Knudsen Rói, Gaunsbæk Maria Quisgaard
Ugeskr Laeger. 2017 Mar 6;179(10).
A 72-year-old man presented with left-sided neck pain after eating fish. A flexible fiberolaryngoscopy showed no signs of fish bone or wounds. At the follow-up two days later the patient had developed fever. Direct laryngoscopy and oesophagoscopy revealed no abnormalities. A computed tomography of the neck and thorax showed subcutaneous emphysema and abscesses in the neck and mediastinum originating from the oesophagus.

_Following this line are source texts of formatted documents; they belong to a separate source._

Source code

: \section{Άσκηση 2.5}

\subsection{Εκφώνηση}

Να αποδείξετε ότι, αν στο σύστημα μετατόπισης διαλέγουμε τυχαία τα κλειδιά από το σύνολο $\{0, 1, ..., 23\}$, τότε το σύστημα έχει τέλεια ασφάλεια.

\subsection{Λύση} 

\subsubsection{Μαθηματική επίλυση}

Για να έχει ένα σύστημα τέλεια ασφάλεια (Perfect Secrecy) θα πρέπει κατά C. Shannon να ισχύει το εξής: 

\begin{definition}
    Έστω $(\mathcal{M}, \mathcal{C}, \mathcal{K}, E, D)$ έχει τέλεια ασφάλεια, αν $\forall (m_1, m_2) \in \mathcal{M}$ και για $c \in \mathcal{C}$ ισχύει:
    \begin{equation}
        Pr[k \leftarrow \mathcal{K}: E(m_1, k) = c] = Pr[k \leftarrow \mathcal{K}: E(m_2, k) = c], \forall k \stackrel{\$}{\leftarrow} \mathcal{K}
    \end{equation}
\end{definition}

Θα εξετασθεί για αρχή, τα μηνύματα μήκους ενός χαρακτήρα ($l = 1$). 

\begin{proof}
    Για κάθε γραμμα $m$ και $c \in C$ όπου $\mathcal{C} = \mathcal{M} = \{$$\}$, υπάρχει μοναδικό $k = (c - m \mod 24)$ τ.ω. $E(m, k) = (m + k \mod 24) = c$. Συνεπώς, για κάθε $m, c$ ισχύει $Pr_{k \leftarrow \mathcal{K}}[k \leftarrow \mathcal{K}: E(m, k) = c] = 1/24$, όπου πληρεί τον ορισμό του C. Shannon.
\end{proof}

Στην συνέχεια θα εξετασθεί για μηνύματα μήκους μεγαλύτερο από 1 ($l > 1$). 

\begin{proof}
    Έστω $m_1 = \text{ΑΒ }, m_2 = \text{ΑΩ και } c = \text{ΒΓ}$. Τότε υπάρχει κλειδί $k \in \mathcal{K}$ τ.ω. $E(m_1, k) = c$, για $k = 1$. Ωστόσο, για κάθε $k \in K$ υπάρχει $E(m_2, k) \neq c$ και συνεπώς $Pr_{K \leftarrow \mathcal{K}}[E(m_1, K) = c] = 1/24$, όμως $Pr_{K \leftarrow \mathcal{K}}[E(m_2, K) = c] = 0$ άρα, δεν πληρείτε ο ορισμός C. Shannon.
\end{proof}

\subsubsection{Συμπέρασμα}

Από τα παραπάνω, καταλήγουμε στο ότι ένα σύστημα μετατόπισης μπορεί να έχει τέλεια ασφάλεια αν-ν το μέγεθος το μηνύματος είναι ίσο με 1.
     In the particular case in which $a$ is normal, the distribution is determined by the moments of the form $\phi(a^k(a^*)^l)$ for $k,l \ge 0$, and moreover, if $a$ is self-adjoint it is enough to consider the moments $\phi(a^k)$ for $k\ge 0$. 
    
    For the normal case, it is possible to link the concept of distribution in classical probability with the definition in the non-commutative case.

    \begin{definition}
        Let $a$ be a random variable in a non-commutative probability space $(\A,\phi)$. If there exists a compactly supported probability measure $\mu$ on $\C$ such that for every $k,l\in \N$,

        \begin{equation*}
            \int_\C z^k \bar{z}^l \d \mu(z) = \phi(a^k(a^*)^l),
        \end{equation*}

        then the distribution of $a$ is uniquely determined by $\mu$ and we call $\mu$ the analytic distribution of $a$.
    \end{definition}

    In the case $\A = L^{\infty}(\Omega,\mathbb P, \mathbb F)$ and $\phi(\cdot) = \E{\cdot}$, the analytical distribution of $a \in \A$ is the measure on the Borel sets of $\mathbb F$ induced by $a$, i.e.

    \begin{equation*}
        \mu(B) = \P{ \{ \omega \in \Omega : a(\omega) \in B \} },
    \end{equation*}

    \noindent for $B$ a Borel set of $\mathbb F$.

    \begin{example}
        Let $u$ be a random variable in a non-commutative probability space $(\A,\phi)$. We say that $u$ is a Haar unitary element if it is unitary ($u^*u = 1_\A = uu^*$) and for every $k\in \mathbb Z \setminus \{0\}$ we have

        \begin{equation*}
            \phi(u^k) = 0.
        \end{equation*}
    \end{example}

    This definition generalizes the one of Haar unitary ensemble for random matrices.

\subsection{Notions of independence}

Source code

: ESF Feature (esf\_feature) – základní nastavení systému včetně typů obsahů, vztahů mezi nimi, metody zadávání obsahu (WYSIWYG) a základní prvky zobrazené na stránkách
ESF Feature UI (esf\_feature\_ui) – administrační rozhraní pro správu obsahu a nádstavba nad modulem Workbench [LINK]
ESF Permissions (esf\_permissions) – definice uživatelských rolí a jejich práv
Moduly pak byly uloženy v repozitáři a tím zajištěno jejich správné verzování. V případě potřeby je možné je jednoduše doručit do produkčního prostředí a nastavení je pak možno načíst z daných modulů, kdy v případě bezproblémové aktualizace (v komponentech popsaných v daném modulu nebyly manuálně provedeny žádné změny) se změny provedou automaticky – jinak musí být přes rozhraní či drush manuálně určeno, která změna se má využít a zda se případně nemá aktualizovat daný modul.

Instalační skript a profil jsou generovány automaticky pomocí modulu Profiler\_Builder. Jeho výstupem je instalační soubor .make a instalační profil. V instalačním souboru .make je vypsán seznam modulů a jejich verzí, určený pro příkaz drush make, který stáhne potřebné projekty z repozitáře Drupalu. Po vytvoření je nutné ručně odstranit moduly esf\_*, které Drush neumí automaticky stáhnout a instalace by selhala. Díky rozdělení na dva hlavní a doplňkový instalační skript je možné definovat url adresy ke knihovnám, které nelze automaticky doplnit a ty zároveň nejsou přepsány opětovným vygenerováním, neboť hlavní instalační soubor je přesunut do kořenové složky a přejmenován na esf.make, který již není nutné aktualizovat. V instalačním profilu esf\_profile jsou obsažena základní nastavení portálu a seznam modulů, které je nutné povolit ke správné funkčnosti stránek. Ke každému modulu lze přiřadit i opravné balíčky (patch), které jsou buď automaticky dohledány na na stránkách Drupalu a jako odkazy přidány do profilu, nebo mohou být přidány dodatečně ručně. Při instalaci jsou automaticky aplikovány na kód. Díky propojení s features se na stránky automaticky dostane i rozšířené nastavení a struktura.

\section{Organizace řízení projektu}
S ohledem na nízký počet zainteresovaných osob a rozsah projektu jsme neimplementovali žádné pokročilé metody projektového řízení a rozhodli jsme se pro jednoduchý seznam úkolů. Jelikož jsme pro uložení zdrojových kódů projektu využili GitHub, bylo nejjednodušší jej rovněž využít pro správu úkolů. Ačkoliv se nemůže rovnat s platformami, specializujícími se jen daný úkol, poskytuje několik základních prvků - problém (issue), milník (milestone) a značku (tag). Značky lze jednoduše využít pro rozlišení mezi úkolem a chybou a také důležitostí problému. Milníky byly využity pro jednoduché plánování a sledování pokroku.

Treatment included incision of the neck, drainage tubes and broad-spectrum IV antibiotics. Although not found, the cause of perforation is strongly believed to have been a fish bone.
一名72岁男性在吃鱼后出现左侧颈部疼痛。纤维喉镜检查未发现鱼骨或伤口迹象。两天后的随访中,患者出现发热。直接喉镜和食管镜检查未发现异常。颈部和胸部计算机断层扫描显示颈部和纵隔有皮下气肿和脓肿,起源于食管。治疗包括颈部切开、放置引流管和静脉注射广谱抗生素。尽管未找到,但强烈怀疑穿孔原因是鱼骨。